Duration: 09/2020 - 08/2022
Contracting Authority/ Sponsors:
Vector Stiftung
Project Focus:
Website: Vector Stiftung
Working on solid-state lithium-ion batteries within a glovebox
© Fraunhofer ISE/Dirk Mahler
Working on solid-state lithium-ion batteries within a glovebox.

There is a fundamental risk of "thermal runaway" with conventional lithium-ion batteries due to the use of liquid electrolytes. Consequently, switching to solid electrolytes substantially increases the safety of lithium-ion batteries. In order to also increase the energy density, efforts are being made to use lithium metal for the anode. However, this still requires a great deal of further development. Silicon, which is being intensively researched for batteries with liquid electrolytes, offers the potential to increase energy density compared to conventional anode materials (graphite). Within the framework of NESSI, a silicon-based anode is to be combined with a sulfide-type solid-state electrolyte.

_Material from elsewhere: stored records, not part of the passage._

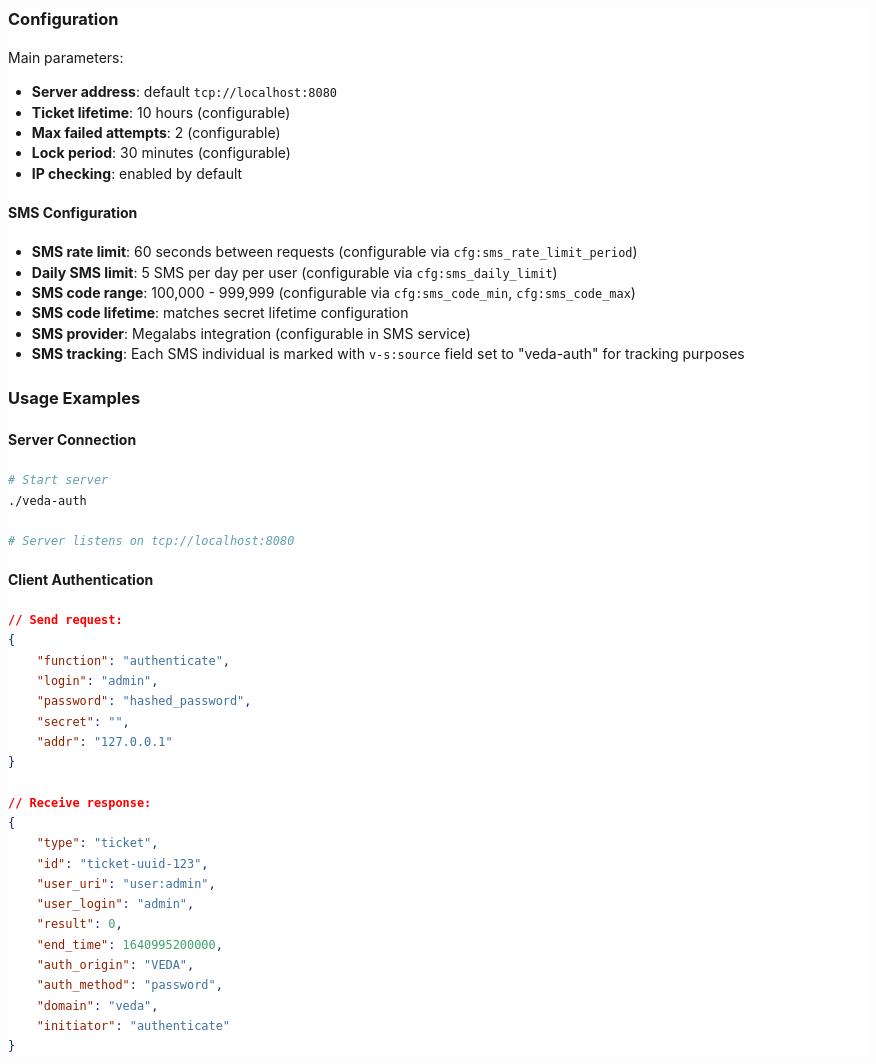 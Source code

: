 ### Configuration

Main parameters:
- **Server address**: default `tcp://localhost:8080`
- **Ticket lifetime**: 10 hours (configurable)
- **Max failed attempts**: 2 (configurable)
- **Lock period**: 30 minutes (configurable)
- **IP checking**: enabled by default

#### SMS Configuration
- **SMS rate limit**: 60 seconds between requests (configurable via `cfg:sms_rate_limit_period`)
- **Daily SMS limit**: 5 SMS per day per user (configurable via `cfg:sms_daily_limit`)
- **SMS code range**: 100,000 - 999,999 (configurable via `cfg:sms_code_min`, `cfg:sms_code_max`)
- **SMS code lifetime**: matches secret lifetime configuration
- **SMS provider**: Megalabs integration (configurable in SMS service)
- **SMS tracking**: Each SMS individual is marked with `v-s:source` field set to "veda-auth" for tracking purposes

### Usage Examples

#### Server Connection
```bash
# Start server
./veda-auth

# Server listens on tcp://localhost:8080
```

#### Client Authentication
```json
// Send request:
{
    "function": "authenticate",
    "login": "admin",
    "password": "hashed_password",
    "secret": "",
    "addr": "127.0.0.1"
}

// Receive response:
{
    "type": "ticket",
    "id": "ticket-uuid-123",
    "user_uri": "user:admin", 
    "user_login": "admin",
    "result": 0,
    "end_time": 1640995200000,
    "auth_origin": "VEDA",
    "auth_method": "password",
    "domain": "veda",
    "initiator": "authenticate"
}
```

As an anode material for lithium-ion batteries, silicon offers comparatively high capacities. The (volumetric) energy density can be substantially increased, for example, by replacing the currently common anode material graphite with silicon-based materials. This represents an intermediate step to the use of lithium metal anodes, which would allow a further increase in energy density.

It is expected that there is still some research and development work to be done before lithium can, on a large scale - even at low temperatures - be used as an anode in combination with solid ionic conductors with sufficiently high ionic conductivity. The use of silicon-based anodes can represent very valuable intermediate technological steps here.

However, specific problems must be solved that are associated with the use of silicon as anode material. One particular problem involves the high volume change of the silicon during battery charging and discharging.

In this project, innovative approaches are being pursued to combine silicon materials with sulfidic solid electrolytes. This involves embedding silicon-based particles within a matrix of solid ionic conductor. The use of sulfide-based ionic conductors allows the production of so-called "all-solid-state" batteries in printing processes similar to those currently used for the production of lithium-ion batteries.

The "NESSI" research project aims to demonstrate the principal feasibility of such a process.